Convenience is still a key element, and fast and healthy QSRs deliver on this promise.

What can an established fast food restaurant do to compete?

There have been many failures as fast food restaurants have attempted to offer healthier menu items, such as the McLean burger. But McDonald’s recent move to antibiotic-free chicken and to butter instead of margarine indicates that if you haven’t already started considering how to health-ify your QSR, you have some catching up to do.

The good news is that a purely clean menu is not required. Reduced fat is also not a key driver anymore – healthier fats are in, trans fats are out. Hidden sugars, GMO foods, hormone and antibiotic-fed meats, and highly processed foods are the key things Millennials do NOT want on the menu. Rather than thinking about it as “health food,” which conjures images of tofu and a bunch of bitter greens, think of it as “healthy and healthier.” While Millennials want to eat healthier overall, they are also happy to partake in indulgent treats that throw all the rules out the window – just not on a regular basis. The other thing to consider is that Millennials will pay more if they think it’s worth it, so if you are going to move to antibiotic-free meats, you can offset the cost by passing it along to your customers.

Ranking from easy changes to transformative ones, we advise QSRs to consider the following options to keep up with the fast and healthy movement.

Easiest to implement:

  • Remove trans fats. If you haven’t done this, do it now, and make sure your customers know.
  • Make nutritional information easily available, whether on your website, app or in-store. The fact that you are openly sharing this information sends a message of confidence in your offering.
  • Add an alternative protein option to one of your meals. Make it tasty and delicious, and make sure it makes sense on your menu.

A moderate commitment:

  • To whatever degree you are able, remove “dirty” food items from your menu. Again, you do not need a 100 percent organic menu to benefit from this, and if you are able to offer a better-quality ingredient, like beef raised without antibiotics and hormones, you can pass the cost along to consumers.
  • Source ingredients locally whenever you can. This may be challenging for larger networks, but breaking it down by region may permit some local sourcing. Another way to leverage the desire for local products is to find a local company making a niche soda or potato chip that can be brought into regional markets. For smaller networks, sourcing local meat, veggies, fruit and dairy is a big advantage you can play up over big-name competition.

Going for the green

A transformation to move your QSR closer to fast and healthy is something that needs to be thought out and managed incrementally, but given that Millennials and Generation Z are focused on eating healthier, it’s clear this movement has momentum. While we are not suggesting everyone will soon be eating hemp and quinoa cakes for lunch, we do see the movement towards healthier living as a permanent direction. Again, it’s not “health food,” but healthier food.

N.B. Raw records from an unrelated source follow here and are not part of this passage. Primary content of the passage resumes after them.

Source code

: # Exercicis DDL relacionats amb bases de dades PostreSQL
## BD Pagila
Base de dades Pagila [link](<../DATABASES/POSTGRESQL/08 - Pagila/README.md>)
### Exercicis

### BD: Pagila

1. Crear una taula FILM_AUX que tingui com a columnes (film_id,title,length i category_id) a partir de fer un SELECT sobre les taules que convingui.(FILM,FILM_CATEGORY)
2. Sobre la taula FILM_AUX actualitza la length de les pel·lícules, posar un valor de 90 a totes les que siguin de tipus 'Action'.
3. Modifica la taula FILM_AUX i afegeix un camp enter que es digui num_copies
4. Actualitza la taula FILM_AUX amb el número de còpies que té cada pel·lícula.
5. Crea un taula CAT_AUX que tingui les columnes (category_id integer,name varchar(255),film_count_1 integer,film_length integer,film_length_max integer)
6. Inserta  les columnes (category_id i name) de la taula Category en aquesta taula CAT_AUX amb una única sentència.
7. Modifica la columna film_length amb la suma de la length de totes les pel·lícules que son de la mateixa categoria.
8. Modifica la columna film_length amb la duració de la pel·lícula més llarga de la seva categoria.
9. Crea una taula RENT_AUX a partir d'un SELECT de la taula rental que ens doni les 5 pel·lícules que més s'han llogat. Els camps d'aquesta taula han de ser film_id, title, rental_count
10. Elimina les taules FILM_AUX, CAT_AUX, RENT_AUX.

A transformation project could be a mid-sized program where menu items, messaging and ingredient sourcing in concert with a strategic marketing campaign are the main focus. Or it could involve a redesign of physical stores, moving food preparation counters to where customers can see them, and aligning the design with a fresh, healthy approach. Innovation is the next step and could include developing unique sides, offering cooking classes, selling meal kits, or creating special “secret” menus with a health twist for those who are in the know. The key is to approach transformation strategically, and make sure you still do what you do best – only better.

While convenience, cost and taste are still relevant factors, “healthier” has demoted cost to the last (but still relevant) consideration on this list for Millennial consumers. With innovative, strategic thinking and commitment, traditional QSRs can see this as an opportunity rather than a detriment. Those who take advantage will reap the benefits.